(Stored items)
>>>>>

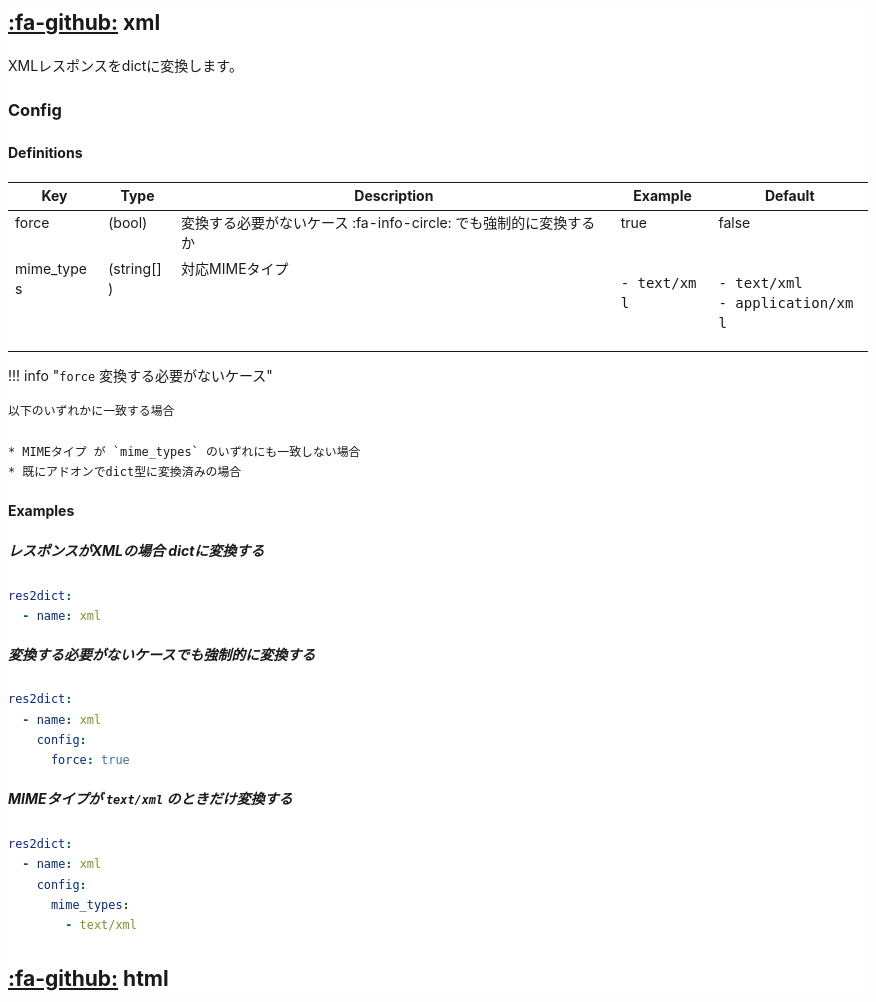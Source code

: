 
[:fa-github:][xml] xml
----------------------

[xml]: https://github.com/tadashi-aikawa/jumeaux/tree/master/jumeaux/addons/res2dict/xml.py

XMLレスポンスをdictに変換します。


### Config

#### Definitions

|    Key     |    Type    |                           Description                            |        Example        |                   Default                   |
| ---------- | ---------- | ---------------------------------------------------------------- | --------------------- | ------------------------------------------- |
| force      | (bool)     | 変換する必要がないケース :fa-info-circle: でも強制的に変換するか | true                  | false                                       |
| mime_types | (string[]) | 対応MIMEタイプ                                                   | <pre>- text/xml</pre> | <pre>- text/xml<br/>- application/xml</pre> |

!!! info "`force` 変換する必要がないケース"

    以下のいずれかに一致する場合

    * MIMEタイプ が `mime_types` のいずれにも一致しない場合
    * 既にアドオンでdict型に変換済みの場合


#### Examples

##### レスポンスがXMLの場合 dictに変換する

```yml
res2dict:
  - name: xml
```

##### 変換する必要がないケースでも強制的に変換する

```yml
res2dict:
  - name: xml
    config:
      force: true
```

##### MIMEタイプが `text/xml` のときだけ変換する

```yml
res2dict:
  - name: xml
    config:
      mime_types:
        - text/xml
```


[:fa-github:][html] html
------------------------

[html]: https://github.com/tadashi-aikawa/jumeaux/tree/master/jumeaux/addons/res2dict/html.py


[res2dict]: https://github.com/tadashi-aikawa/jumeaux/tree/master/jumeaux/addons/res2dict
[json]: https://github.com/tadashi-aikawa/jumeaux/tree/master/jumeaux/addons/res2dict/json.py
[block]: https://github.com/tadashi-aikawa/jumeaux/tree/master/jumeaux/addons/res2dict/block.py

<<<<<

With the images omitted, retype the records above exactly.

THE ANSWER |
Source code

: 
[:fa-github:][xml] xml
----------------------

[xml]: https://github.com/tadashi-aikawa/jumeaux/tree/master/jumeaux/addons/res2dict/xml.py

XMLレスポンスをdictに変換します。


### Config

#### Definitions

|    Key     |    Type    |                           Description                            |        Example        |                   Default                   |
| ---------- | ---------- | ---------------------------------------------------------------- | --------------------- | ------------------------------------------- |
| force      | (bool)     | 変換する必要がないケース :fa-info-circle: でも強制的に変換するか | true                  | false                                       |
| mime_types | (string[]) | 対応MIMEタイプ                                                   | <pre>- text/xml</pre> | <pre>- text/xml<br/>- application/xml</pre> |

!!! info "`force` 変換する必要がないケース"

    以下のいずれかに一致する場合

    * MIMEタイプ が `mime_types` のいずれにも一致しない場合
    * 既にアドオンでdict型に変換済みの場合


#### Examples

##### レスポンスがXMLの場合 dictに変換する

```yml
res2dict:
  - name: xml
```

##### 変換する必要がないケースでも強制的に変換する

```yml
res2dict:
  - name: xml
    config:
      force: true
```

##### MIMEタイプが `text/xml` のときだけ変換する

```yml
res2dict:
  - name: xml
    config:
      mime_types:
        - text/xml
```


[:fa-github:][html] html
------------------------

[html]: https://github.com/tadashi-aikawa/jumeaux/tree/master/jumeaux/addons/res2dict/html.py


[res2dict]: https://github.com/tadashi-aikawa/jumeaux/tree/master/jumeaux/addons/res2dict
[json]: https://github.com/tadashi-aikawa/jumeaux/tree/master/jumeaux/addons/res2dict/json.py
[block]: https://github.com/tadashi-aikawa/jumeaux/tree/master/jumeaux/addons/res2dict/block.py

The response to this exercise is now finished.